O You of Little Faith

What does God think of our uncertainty?

O You of Little Faith.html

When my friend realized it was time to break up with her boyfriend, she didn’t intend for her decision to drag on for a month. It started with a moment of heartbreaking clarity—and the next day a confrontation. But the following week she was tortured with doubt and pled for more time to think. The weeks after that were filled with overanalyzing, waffling, discussing, and then one final conversation.

I had put myself on standby, ready to be her sounding board, but instead she kept apologizing for the mess. My friend was embarrassed that the breakup had been drawn out. She had expressed every known emotion in a matter of weeks, and all she had to show for it was an unsure, barely committed decision.


I believe she handled it as best she could, but I do understand the shame of being unsure, feeling guilty for not knowing yourself better or hearing the Spirit more clearly. Somewhere along the line, many of us learn that our uncertainty is an indicator of weak faith, and Jesus’ words “you of little faith” haunt rather than encourage us (Matt. 8:26 NIV). We look at people like Gideon: The Lord appointed him to save Israel from the Midianites, and he asked God to confirm this calling three times. (See Judges 6.) If he’d had greater faith, he would have obeyed God’s call from the beginning, right? And yet the Lord participated in Gideon’s tests: His fire consumed the meat and unleavened bread. He soaked the fleece on dry land, and He dried the fleece on soaked land. If Gideon’s “weak faith” is a cautionary tale, why didn’t God respond to him with fury, or even apathy? Why not respond like the angel Gabriel, who made Zechariah mute for not believing his words (Luke 1:18-20)?

But the Lord who visited Gideon is the same Lord who agonized over death in Gethsemane. Dr. Stanley reminds us in his book Emotions:

Many of us learn that our uncertainty is an indicator of weak faith, and Jesus’ words “you of little faith” haunt rather than encourage us.

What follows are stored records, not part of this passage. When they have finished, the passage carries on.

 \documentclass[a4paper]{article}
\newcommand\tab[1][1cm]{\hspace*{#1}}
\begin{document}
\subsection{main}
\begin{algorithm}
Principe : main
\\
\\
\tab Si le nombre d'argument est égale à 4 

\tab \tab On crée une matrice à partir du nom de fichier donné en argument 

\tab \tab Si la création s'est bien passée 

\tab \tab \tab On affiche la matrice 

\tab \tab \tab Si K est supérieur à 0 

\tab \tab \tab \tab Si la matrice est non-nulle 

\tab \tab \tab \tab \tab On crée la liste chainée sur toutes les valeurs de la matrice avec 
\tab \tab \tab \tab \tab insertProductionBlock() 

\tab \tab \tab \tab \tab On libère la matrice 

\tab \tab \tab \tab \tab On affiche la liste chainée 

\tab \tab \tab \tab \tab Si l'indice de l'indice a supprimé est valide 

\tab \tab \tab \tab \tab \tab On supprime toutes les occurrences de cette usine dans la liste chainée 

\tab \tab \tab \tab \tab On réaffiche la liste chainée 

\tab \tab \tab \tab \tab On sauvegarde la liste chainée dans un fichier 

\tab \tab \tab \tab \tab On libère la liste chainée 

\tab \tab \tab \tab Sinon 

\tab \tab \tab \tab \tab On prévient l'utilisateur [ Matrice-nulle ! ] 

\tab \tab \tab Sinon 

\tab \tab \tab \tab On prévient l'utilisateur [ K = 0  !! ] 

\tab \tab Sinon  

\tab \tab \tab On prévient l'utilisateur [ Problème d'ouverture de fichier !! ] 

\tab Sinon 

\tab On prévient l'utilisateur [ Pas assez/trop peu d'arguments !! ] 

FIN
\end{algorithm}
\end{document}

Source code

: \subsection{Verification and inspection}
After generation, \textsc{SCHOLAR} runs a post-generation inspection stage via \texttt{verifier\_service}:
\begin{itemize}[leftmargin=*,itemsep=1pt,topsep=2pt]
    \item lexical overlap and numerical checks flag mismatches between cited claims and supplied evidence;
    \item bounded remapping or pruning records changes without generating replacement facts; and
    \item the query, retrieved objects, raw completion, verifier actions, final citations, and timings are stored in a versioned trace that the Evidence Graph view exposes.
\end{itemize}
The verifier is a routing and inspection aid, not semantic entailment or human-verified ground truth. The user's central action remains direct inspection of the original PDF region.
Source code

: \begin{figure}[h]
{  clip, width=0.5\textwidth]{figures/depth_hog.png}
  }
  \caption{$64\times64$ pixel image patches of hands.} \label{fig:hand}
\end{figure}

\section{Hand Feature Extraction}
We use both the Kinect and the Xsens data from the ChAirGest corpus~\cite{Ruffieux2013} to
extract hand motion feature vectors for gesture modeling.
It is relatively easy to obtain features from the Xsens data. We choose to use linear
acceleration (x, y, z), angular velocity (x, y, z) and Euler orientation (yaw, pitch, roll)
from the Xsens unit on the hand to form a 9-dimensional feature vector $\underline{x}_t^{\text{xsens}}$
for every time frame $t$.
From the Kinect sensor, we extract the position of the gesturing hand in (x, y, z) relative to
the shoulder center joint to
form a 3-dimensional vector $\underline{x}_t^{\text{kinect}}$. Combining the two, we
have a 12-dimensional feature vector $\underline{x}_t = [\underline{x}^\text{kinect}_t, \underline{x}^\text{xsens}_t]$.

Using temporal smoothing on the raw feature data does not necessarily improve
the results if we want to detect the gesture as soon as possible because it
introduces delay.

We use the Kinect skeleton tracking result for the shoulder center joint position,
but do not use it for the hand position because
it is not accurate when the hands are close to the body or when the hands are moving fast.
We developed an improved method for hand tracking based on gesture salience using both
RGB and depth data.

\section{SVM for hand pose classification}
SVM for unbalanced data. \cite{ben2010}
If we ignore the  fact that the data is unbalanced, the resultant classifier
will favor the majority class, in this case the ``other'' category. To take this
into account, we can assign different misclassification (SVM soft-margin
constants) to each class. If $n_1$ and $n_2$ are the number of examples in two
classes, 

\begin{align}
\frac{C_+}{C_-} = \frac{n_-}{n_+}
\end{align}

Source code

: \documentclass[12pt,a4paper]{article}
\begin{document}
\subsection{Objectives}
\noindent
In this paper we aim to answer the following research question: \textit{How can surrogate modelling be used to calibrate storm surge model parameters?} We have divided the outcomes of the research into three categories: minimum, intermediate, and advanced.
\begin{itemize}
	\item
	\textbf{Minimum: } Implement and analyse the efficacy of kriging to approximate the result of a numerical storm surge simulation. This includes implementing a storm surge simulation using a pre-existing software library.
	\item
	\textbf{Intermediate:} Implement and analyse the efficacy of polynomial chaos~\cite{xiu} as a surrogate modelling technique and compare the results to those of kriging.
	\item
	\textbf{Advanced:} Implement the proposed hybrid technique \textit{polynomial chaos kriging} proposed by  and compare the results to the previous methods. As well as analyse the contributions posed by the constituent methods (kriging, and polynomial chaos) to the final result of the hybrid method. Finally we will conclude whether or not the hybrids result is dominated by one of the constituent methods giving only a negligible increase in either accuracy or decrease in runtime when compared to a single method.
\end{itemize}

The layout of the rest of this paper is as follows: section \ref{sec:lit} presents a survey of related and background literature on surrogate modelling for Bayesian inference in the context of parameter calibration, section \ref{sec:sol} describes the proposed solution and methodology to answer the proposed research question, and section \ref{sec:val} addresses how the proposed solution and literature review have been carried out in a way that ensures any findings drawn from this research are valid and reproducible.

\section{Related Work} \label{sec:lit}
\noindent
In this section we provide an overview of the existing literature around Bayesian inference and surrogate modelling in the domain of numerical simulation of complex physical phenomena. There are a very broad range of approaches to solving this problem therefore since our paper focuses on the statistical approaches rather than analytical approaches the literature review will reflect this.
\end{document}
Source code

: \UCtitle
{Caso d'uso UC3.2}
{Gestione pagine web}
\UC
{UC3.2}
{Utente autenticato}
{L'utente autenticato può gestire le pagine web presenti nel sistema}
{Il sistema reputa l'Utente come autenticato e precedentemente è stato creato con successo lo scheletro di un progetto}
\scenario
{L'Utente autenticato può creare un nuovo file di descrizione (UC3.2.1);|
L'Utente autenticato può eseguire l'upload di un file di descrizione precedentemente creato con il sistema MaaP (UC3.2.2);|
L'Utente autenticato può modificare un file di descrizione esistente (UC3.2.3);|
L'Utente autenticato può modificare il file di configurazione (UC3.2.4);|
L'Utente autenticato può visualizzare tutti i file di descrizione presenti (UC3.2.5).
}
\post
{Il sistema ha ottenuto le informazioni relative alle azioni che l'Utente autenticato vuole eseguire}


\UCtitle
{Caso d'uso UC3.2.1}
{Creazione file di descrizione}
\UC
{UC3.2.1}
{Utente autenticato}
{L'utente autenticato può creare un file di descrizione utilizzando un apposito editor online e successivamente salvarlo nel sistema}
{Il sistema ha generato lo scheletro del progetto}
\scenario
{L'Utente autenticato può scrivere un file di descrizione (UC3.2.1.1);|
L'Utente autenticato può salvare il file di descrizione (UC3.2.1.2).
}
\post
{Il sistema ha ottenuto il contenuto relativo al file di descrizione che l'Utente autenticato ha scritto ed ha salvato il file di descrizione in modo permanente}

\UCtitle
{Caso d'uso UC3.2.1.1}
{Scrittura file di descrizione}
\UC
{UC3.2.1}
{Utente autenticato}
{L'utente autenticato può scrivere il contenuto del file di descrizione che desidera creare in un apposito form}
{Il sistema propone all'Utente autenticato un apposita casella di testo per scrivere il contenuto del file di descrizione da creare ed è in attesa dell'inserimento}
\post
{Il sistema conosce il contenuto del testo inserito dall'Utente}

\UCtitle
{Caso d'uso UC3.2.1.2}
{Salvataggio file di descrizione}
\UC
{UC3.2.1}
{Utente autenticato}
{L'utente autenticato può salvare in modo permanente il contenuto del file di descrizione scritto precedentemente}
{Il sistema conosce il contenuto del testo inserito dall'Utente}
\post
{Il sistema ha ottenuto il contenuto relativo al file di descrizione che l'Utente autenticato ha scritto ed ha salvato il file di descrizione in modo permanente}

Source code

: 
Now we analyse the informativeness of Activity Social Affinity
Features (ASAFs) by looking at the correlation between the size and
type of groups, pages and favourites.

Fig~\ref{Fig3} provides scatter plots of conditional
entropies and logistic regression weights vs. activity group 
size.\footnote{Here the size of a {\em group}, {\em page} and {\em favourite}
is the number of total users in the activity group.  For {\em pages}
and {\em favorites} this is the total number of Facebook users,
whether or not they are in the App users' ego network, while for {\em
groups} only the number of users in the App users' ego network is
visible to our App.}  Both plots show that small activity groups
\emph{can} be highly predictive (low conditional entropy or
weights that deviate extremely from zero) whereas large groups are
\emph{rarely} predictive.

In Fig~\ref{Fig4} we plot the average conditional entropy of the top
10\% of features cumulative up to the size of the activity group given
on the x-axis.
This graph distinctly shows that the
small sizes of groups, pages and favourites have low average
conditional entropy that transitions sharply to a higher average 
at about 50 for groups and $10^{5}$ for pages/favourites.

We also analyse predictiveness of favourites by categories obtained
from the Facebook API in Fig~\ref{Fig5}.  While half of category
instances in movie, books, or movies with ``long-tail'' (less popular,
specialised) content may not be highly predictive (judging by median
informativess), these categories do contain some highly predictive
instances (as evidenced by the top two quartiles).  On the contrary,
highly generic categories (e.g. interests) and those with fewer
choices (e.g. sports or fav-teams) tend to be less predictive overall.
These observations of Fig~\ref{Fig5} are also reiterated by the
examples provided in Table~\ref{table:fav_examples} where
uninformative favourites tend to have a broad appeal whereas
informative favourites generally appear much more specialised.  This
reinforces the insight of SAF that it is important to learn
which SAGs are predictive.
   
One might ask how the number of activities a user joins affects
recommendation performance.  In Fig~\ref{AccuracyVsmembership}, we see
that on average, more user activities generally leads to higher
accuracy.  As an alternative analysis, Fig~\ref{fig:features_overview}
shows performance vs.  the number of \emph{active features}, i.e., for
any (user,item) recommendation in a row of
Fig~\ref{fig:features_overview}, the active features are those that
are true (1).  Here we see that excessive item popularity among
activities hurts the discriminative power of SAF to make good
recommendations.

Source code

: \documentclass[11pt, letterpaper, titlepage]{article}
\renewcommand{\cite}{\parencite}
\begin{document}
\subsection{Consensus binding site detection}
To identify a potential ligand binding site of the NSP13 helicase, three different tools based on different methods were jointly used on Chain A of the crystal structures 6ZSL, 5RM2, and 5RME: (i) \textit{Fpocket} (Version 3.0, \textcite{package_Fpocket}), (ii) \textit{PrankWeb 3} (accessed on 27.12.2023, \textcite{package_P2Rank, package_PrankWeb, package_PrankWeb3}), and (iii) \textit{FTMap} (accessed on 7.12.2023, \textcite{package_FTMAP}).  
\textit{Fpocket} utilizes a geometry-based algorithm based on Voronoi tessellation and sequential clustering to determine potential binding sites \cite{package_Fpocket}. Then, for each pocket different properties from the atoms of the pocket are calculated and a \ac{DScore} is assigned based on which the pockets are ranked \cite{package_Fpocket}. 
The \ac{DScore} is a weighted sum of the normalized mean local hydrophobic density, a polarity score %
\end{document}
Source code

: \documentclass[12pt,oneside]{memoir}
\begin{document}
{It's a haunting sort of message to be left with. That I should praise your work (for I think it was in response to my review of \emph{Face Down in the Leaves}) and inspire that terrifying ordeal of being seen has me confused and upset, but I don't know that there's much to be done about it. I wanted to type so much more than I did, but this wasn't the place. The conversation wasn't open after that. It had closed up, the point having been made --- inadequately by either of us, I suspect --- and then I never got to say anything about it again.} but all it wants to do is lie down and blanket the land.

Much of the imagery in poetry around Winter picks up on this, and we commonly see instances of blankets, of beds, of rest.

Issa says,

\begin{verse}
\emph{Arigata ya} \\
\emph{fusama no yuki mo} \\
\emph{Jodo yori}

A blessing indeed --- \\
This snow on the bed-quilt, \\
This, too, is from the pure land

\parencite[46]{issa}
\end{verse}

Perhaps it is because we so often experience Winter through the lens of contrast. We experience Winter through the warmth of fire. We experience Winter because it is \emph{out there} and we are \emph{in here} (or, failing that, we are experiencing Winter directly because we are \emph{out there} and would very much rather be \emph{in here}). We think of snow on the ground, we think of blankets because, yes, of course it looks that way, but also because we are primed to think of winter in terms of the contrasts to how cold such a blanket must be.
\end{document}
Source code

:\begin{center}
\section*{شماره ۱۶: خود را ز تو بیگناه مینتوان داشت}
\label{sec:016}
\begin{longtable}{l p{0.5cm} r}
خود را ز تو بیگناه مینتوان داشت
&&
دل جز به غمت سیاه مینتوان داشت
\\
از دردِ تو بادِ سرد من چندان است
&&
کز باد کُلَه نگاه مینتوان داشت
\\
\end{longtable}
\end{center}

Scripture tells us that [Jesus] prayed not once, nor twice—but He sought the Father three times during that terrible hour. If the perfect, sinless Son of the Living God—God Himself—went repeatedly to the throne of grace for comfort as He faced such devastating emotions, what does that say to us? Not only are those feelings a reality to all of us, but we can and should go often to the Father’s arms for compassion, mercy, and consolation.

If Jesus could wrestle through God’s plans for His life and death, why couldn’t Gideon? Why must we make a judgment on the quality of faith when we read about Gideon’s process—or my friend’s, for that matter?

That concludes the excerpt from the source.